September 30, 2019 / 8:15 AM / 23 days ago

Merkel's conservatives vow to stick to policy of no new debt

BERLIN (Reuters) - German Chancellor Angela Merkel’s centre-right party has vowed to stick to its ‘black zero’ budget policy of no new debt, despite growing pressure at home and abroad to ditch the fiscal rule, a senior party official said on Monday.

FILE PHOTO: German Chancellor Angela Merkel, Mike Mohring, CDU state chairman of Thuringia and top candidate of the party for the upcoming state elections, and Birgit Diezel, president of state parliament Thuringia react as they attend a celebration event of the CDU Parliamentary Group in the State Parliament Thuringia for the Day of German Unity in the state parliament building in Erfurt, Germany, September 27, 2019. Jens Meyer/Pool via REUTERS

The party board of the Christian Democrats (CDU) passed a manifesto proposal calling for responsible and solid fiscal policies, including a ban on any new borrowing, its secretary general Paul Ziemiak said.

Germany’s constitutionally enshrined debt brake allows the federal government to run a small budget deficit every year while the self-imposed balanced budget pledge, also known as the ‘black zero’, rules out any new borrowing.

“The CDU is sticking with the black zero, it is sticking with the debt brake,” Ziemiak said, adding that it was important to keep public finances sustainable and avoid burdening future generations with more debt.

“If we talk about sustainability, we cannot just give in as soon as the wind blows a bit more fiercely,” Ziemiak said amid growing calls for Berlin to finance a fiscal stimulus package with new debt to support Germany’s slowing economy.

In its proposal for the CDU party conference in November, the board members recommend the delegates to endorse the Maastricht treaty, the EU Stability and Growth Pact, the constitutionally enshrined debt brake and the ‘black zero’ policy of not incurring new debt.

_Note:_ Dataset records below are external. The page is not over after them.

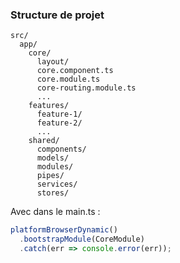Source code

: ### Structure de projet

```
src/
  app/
    core/
      layout/
      core.component.ts
      core.module.ts
      core-routing.module.ts
      ...
    features/
      feature-1/
      feature-2/
      ...
    shared/
      components/
      models/
      modules/
      pipes/
      services/
      stores/
```

Avec dans le main.ts :

```typescript
platformBrowserDynamic()
  .bootstrapModule(CoreModule)
  .catch(err => console.error(err));
```
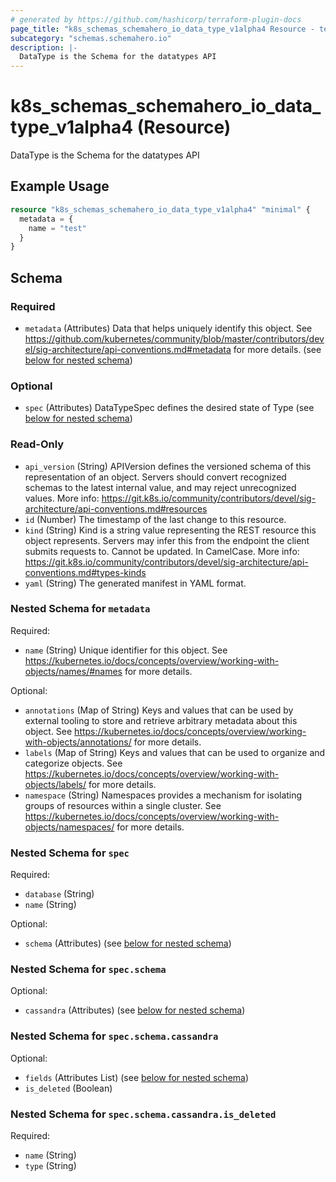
 ```yaml
---
# generated by https://github.com/hashicorp/terraform-plugin-docs
page_title: "k8s_schemas_schemahero_io_data_type_v1alpha4 Resource - terraform-provider-k8s"
subcategory: "schemas.schemahero.io"
description: |-
  DataType is the Schema for the datatypes API
---
```


# k8s_schemas_schemahero_io_data_type_v1alpha4 (Resource)

DataType is the Schema for the datatypes API

## Example Usage

```terraform
resource "k8s_schemas_schemahero_io_data_type_v1alpha4" "minimal" {
  metadata = {
    name = "test"
  }
}
```

<!-- schema generated by tfplugindocs -->
## Schema

### Required

- `metadata` (Attributes) Data that helps uniquely identify this object. See https://github.com/kubernetes/community/blob/master/contributors/devel/sig-architecture/api-conventions.md#metadata for more details. (see [below for nested schema](#nestedatt--metadata))

### Optional

- `spec` (Attributes) DataTypeSpec defines the desired state of Type (see [below for nested schema](#nestedatt--spec))

### Read-Only

- `api_version` (String) APIVersion defines the versioned schema of this representation of an object. Servers should convert recognized schemas to the latest internal value, and may reject unrecognized values. More info: https://git.k8s.io/community/contributors/devel/sig-architecture/api-conventions.md#resources
- `id` (Number) The timestamp of the last change to this resource.
- `kind` (String) Kind is a string value representing the REST resource this object represents. Servers may infer this from the endpoint the client submits requests to. Cannot be updated. In CamelCase. More info: https://git.k8s.io/community/contributors/devel/sig-architecture/api-conventions.md#types-kinds
- `yaml` (String) The generated manifest in YAML format.

<a id="nestedatt--metadata"></a>
### Nested Schema for `metadata`

Required:

- `name` (String) Unique identifier for this object. See https://kubernetes.io/docs/concepts/overview/working-with-objects/names/#names for more details.

Optional:

- `annotations` (Map of String) Keys and values that can be used by external tooling to store and retrieve arbitrary metadata about this object. See https://kubernetes.io/docs/concepts/overview/working-with-objects/annotations/ for more details.
- `labels` (Map of String) Keys and values that can be used to organize and categorize objects. See https://kubernetes.io/docs/concepts/overview/working-with-objects/labels/ for more details.
- `namespace` (String) Namespaces provides a mechanism for isolating groups of resources within a single cluster. See https://kubernetes.io/docs/concepts/overview/working-with-objects/namespaces/ for more details.


<a id="nestedatt--spec"></a>
### Nested Schema for `spec`

Required:

- `database` (String)
- `name` (String)

Optional:

- `schema` (Attributes) (see [below for nested schema](#nestedatt--spec--schema))

<a id="nestedatt--spec--schema"></a>
### Nested Schema for `spec.schema`

Optional:

- `cassandra` (Attributes) (see [below for nested schema](#nestedatt--spec--schema--cassandra))

<a id="nestedatt--spec--schema--cassandra"></a>
### Nested Schema for `spec.schema.cassandra`

Optional:

- `fields` (Attributes List) (see [below for nested schema](#nestedatt--spec--schema--cassandra--fields))
- `is_deleted` (Boolean)

<a id="nestedatt--spec--schema--cassandra--fields"></a>
### Nested Schema for `spec.schema.cassandra.is_deleted`

Required:

- `name` (String)
- `type` (String)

Merkel’s government has managed to raise public spending without incurring new debt since 2014, thanks to an unusually long growth cycle, record-high employment, buoyant tax revenues and the European Central Bank’s bond-buying plan.

But with the economy slowing and tax revenues waning, the fiscal room to counter a recession is getting smaller. At the same time, Germany’s borrowing costs have turned into premiums, which means investors are actually willing to pay the German state a bonus for being able to lend it billions of euros.

PRESSURE

The powerful BDI industry association last week raised the pressure on Berlin to rethink its budget priorities, saying Germany should ditch its policy of not taking on new debt in light of zero borrowing costs and huge investment needs.

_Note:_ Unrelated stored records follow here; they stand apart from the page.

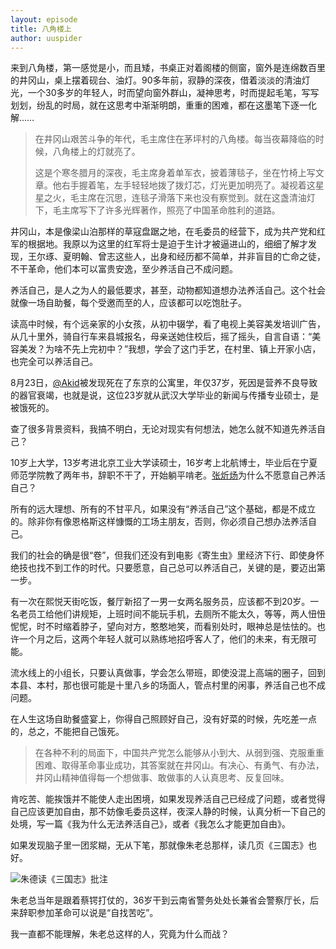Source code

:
 ```yaml
---
layout: episode
title: 八角楼上
author: uuspider
---
```


来到八角楼，第一感觉是小，而且矮，书桌正对着阁楼的侧窗，窗外是连绵数百里的井冈山，桌上摆着砚台、油灯。90多年前，寂静的深夜，借着淡淡的清油灯光，一个30多岁的年轻人，时而望向窗外群山，凝神思考，时而提起毛笔，写写划划，纷乱的时局，就在这思考中渐渐明朗，重重的困难，都在这墨笔下逐一化解……

>在井冈山艰苦斗争的年代，毛主席住在茅坪村的八角楼。每当夜幕降临的时候，八角楼上的灯就亮了。
>
>这是个寒冬腊月的深夜，毛主席身着单军衣，披着薄毯子，坐在竹椅上写文章。他右手握着笔，左手轻轻地拨了拨灯芯，灯光更加明亮了。凝视着这星星之火，毛主席在沉思，连毯子滑落下来也没有察觉到。就在这盏清油灯下，毛主席写下了许多光辉著作，照亮了中国革命胜利的道路。

井冈山，本是像梁山泊那样的草寇盘踞之地，在毛委员的经营下，成为共产党和红军的根据地。我原以为这里的红军将士是迫于生计才被逼进山的，细细了解才发现，王尔琢、夏明翰、曾志这些人，出身和经历都不简单，并非盲目的亡命之徒，不干革命，他们本可以富贵安逸，至少养活自己不成问题。

养活自己，是人之为人的最低要求，甚至，动物都知道想办法养活自己。这个社会就像一场自助餐，每个受邀而至的人，应该都可以吃饱肚子。

读高中时候，有个远亲家的小女孩，从初中辍学，看了电视上美容美发培训广告，从几十里外，骑自行车来县城报名，母亲送她住校后，摇了摇头，自言自语：“美容美发？为啥不先上完初中？”我想，学会了这门手艺，在村里、镇上开家小店，也完全可以养活自己。

8月23日，[@Akid][ref01]被发现死在了东京的公寓里，年仅37岁，死因是营养不良导致的器官衰竭，也就是说，这位23岁就从武汉大学毕业的新闻与传播专业硕士，是被饿死的。

查了很多背景资料，我搞不明白，无论对现实有何想法，她怎么就不知道先养活自己？

10岁上大学，13岁考进北京工业大学读硕士，16岁考上北航博士，毕业后在宁夏师范学院教了两年书，辞职不干了，开始躺平啃老。[张炘炀][ref02]为什么不愿意自己养活自己？

所有的远大理想、所有的不甘平凡，如果没有“养活自己”这个基础，都是不成立的。除非你有像恩格斯这样慷慨的工场主朋友，否则，你必须自己想办法养活自己。

我们的社会的确是很“卷”，但我们还没有到电影《寄生虫》里经济下行、即使身怀绝技也找不到工作的时代。只要愿意，自己总可以养活自己，关键的是，要迈出第一步。

有一次在熙悦天街吃饭，餐厅新招了一男一女两名服务员，应该都不到20岁。一名老员工给他们讲规矩，上班时间不能玩手机，去厕所不能太久，等等，两人忸忸怩怩，时不时缩着脖子，望向对方，憨憨地笑，而看别处时，眼神总是怯怯的。也许一个月之后，这两个年轻人就可以熟练地招呼客人了，他们的未来，有无限可能。

流水线上的小组长，只要认真做事，学会怎么带班，即使没混上高端的圈子，回到本县、本村，那也很可能是十里八乡的场面人，管点村里的闲事，养活自己也不成问题。

在人生这场自助餐盛宴上，你得自己照顾好自己，没有好菜的时候，先吃差一点的，总之，不能把自己饿死。

>在各种不利的局面下，中国共产党怎么能够从小到大、从弱到强、克服重重困难、取得革命事业成功，其答案就在井冈山。有决心、有勇气、有办法，井冈山精神值得每一个想做事、敢做事的人认真思考、反复回味。

肯吃苦、能挨饿并不能使人走出困境，如果发现养活自己已经成了问题，或者觉得自己应该更加自由，那不妨像毛委员这样，夜深人静的时候，认真分析一下自己的处境，写一篇《我为什么无法养活自己》，或者《我怎么才能更加自由》。

如果发现脑子里一团浆糊，无从下笔，那就像朱老总那样，读几页《三国志》也好。

![朱德读《三国志》批注](http://about.uuspider.com/images/episode/20230929.jpg)

朱老总当年是跟着蔡锷打仗的，36岁干到云南省警务处处长兼省会警察厅长，后来辞职参加革命可以说是“自找苦吃”。

我一直都不能理解，朱老总这样的人，究竟为什么而战？

[ref01]:https://www.163.com/dy/article/IEKM6HPV0516FC9F.html
[ref02]:https://new.qq.com/rain/a/20230926A02DAE00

Former German finance minister Wolfgang Schaeuble, the mastermind behind the ‘black zero’ policy, last Wednesday also called for a reappraisal of Berlin’s fiscal policy to meet the challenges arising from climate change and digitalization.

Schaeuble said politicians should use the fiscal leeway of the constitutionally enshrined debt rules, implying that the policy of no new debt should not be a maxim anymore.

Under the debt brake, the federal government can take on new debt of up to 0.35% of economic output. That would be roughly 5 billion euros ($5.5 billion) in 2020 after special factors such as growth have been taken into account.

The permitted debt would rise to 8.4 billion euros in 2021 and 9.7 billion euros in 2022, according to budget experts in parliament.